*EXERCISE*:
Each line of the material that mentions the word "recognition" is to be copied.
========
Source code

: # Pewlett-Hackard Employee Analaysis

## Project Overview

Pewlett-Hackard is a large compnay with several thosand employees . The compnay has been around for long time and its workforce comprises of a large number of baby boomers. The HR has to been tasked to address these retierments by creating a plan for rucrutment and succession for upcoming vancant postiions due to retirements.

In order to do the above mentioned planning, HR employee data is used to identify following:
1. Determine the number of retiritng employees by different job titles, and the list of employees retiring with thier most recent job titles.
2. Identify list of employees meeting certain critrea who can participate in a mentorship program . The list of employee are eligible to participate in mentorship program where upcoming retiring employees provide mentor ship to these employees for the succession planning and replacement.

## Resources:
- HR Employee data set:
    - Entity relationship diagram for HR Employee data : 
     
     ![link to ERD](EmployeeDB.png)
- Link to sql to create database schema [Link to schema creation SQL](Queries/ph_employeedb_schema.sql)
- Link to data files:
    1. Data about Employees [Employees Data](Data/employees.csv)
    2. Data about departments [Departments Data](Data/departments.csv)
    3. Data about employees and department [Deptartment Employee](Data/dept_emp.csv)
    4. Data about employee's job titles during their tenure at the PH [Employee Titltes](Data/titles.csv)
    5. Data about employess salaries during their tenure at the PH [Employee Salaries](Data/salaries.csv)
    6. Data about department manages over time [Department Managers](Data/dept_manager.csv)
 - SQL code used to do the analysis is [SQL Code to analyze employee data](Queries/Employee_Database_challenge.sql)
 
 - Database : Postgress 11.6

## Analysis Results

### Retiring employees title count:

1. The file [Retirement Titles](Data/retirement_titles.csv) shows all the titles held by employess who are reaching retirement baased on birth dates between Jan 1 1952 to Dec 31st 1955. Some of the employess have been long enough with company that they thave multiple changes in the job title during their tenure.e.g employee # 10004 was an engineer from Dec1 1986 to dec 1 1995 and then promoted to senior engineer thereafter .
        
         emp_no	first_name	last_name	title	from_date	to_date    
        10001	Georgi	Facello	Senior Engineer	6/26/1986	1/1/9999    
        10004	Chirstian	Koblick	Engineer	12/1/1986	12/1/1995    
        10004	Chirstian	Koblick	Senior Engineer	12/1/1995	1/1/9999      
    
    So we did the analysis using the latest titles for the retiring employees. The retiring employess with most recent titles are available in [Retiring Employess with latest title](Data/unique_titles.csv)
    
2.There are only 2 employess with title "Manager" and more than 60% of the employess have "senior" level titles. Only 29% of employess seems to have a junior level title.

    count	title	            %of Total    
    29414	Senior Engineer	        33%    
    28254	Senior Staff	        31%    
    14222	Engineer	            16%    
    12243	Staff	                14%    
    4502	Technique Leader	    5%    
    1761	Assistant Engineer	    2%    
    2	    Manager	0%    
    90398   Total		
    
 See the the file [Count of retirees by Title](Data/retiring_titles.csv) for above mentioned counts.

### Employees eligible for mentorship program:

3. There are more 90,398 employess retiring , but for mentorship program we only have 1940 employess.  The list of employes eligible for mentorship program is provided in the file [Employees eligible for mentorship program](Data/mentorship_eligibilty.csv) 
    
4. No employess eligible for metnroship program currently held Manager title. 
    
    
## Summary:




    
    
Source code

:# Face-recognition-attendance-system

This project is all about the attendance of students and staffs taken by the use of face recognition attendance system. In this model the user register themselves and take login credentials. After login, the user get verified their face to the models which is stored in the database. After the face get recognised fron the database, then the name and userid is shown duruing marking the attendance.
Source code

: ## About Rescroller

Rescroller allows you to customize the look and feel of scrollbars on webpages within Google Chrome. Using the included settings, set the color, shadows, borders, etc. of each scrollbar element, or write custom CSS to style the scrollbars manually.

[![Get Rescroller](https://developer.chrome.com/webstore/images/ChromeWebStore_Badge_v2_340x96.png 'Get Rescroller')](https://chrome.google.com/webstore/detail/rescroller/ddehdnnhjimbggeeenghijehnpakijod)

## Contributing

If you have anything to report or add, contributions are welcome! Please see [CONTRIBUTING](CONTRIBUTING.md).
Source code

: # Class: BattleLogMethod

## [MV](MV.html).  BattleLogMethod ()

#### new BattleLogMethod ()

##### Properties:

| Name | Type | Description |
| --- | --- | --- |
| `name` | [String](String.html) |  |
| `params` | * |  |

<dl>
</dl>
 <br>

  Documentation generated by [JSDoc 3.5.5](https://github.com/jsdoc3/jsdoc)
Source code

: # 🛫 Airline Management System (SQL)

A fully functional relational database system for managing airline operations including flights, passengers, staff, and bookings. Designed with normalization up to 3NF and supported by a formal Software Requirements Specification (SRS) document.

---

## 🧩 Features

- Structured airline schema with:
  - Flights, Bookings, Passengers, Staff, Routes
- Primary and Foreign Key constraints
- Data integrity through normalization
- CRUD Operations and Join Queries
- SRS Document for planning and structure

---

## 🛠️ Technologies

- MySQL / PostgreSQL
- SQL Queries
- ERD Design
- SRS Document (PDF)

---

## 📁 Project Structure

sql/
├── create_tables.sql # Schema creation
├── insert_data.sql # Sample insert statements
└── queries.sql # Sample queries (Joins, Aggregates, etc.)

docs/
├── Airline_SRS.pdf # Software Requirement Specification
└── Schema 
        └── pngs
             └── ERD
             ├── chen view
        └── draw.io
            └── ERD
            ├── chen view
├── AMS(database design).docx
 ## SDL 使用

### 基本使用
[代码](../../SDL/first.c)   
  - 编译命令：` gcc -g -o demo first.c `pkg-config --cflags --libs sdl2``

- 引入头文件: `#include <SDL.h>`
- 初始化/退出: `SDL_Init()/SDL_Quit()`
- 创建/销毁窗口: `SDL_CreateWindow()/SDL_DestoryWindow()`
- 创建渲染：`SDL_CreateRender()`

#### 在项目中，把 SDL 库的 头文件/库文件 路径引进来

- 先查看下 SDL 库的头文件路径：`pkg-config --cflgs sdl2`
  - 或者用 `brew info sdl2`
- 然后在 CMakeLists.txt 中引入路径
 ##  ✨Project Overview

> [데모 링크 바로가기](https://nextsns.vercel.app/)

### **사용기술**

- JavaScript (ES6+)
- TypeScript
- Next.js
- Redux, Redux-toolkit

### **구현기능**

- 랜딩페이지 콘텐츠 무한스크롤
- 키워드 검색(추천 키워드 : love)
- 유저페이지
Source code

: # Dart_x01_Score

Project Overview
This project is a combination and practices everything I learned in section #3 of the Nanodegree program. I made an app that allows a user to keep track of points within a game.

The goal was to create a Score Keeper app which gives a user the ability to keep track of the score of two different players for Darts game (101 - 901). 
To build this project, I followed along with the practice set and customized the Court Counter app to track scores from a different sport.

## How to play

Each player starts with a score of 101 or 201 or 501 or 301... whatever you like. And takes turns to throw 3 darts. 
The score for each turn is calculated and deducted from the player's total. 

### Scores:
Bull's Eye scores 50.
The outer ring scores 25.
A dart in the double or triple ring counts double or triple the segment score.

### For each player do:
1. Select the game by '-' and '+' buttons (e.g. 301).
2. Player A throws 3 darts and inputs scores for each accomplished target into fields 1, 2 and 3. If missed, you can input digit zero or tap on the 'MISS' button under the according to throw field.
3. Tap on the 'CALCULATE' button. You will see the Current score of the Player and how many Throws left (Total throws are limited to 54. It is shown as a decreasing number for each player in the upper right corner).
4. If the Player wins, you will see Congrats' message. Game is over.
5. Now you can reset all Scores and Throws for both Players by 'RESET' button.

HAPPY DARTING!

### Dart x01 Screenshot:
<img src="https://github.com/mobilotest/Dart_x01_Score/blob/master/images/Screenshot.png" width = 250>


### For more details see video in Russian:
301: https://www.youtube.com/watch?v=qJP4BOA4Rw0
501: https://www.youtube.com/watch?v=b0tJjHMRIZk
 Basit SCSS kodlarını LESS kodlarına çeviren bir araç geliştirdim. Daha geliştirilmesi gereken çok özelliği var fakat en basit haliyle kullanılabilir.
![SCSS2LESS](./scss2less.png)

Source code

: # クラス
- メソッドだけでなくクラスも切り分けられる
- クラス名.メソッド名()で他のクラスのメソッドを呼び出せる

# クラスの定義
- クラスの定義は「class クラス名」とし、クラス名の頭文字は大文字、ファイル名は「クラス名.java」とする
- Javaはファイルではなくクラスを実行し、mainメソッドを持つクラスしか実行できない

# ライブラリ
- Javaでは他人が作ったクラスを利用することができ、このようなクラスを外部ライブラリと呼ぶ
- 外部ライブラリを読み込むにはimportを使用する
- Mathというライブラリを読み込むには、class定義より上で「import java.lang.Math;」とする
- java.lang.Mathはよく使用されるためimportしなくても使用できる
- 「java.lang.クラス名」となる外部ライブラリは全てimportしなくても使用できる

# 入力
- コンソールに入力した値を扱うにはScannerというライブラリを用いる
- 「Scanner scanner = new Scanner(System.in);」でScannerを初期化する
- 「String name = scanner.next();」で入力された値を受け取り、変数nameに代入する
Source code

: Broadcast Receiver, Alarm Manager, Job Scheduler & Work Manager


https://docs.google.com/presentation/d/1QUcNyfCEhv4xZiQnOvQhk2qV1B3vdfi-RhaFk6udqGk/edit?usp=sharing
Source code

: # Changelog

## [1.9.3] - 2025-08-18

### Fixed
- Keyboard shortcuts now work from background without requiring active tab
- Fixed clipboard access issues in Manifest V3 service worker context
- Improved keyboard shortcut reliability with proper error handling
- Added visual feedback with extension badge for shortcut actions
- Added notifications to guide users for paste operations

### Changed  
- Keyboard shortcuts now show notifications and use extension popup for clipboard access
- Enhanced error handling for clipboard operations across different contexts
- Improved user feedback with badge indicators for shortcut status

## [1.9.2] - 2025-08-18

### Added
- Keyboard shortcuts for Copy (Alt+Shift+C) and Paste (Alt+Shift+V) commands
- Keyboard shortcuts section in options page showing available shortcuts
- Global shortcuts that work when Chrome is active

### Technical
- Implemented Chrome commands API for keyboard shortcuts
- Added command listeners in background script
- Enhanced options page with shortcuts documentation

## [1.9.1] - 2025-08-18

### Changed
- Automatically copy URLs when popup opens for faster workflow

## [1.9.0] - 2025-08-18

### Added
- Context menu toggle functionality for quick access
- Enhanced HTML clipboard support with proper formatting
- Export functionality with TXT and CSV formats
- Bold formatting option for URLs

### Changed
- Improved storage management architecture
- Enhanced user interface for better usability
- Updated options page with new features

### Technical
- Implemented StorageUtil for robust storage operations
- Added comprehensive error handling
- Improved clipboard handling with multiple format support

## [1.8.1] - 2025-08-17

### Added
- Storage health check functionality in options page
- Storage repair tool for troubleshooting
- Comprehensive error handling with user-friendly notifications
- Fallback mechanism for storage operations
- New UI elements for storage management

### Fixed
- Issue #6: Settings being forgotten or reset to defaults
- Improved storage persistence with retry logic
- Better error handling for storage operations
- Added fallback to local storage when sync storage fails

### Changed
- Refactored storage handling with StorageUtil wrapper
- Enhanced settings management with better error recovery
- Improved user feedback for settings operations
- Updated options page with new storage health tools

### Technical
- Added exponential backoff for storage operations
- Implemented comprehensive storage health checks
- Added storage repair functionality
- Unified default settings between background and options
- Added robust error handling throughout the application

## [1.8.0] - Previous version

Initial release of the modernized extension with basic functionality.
========
*FINISHED EXERCISE*:
:# Face-recognition-attendance-system
This project is all about the attendance of students and staffs taken by the use of face recognition attendance system. In this model the user register themselves and take login credentials. After login, the user get verified their face to the models which is stored in the database. After the face get recognised fron the database, then the name and userid is shown duruing marking the attendance.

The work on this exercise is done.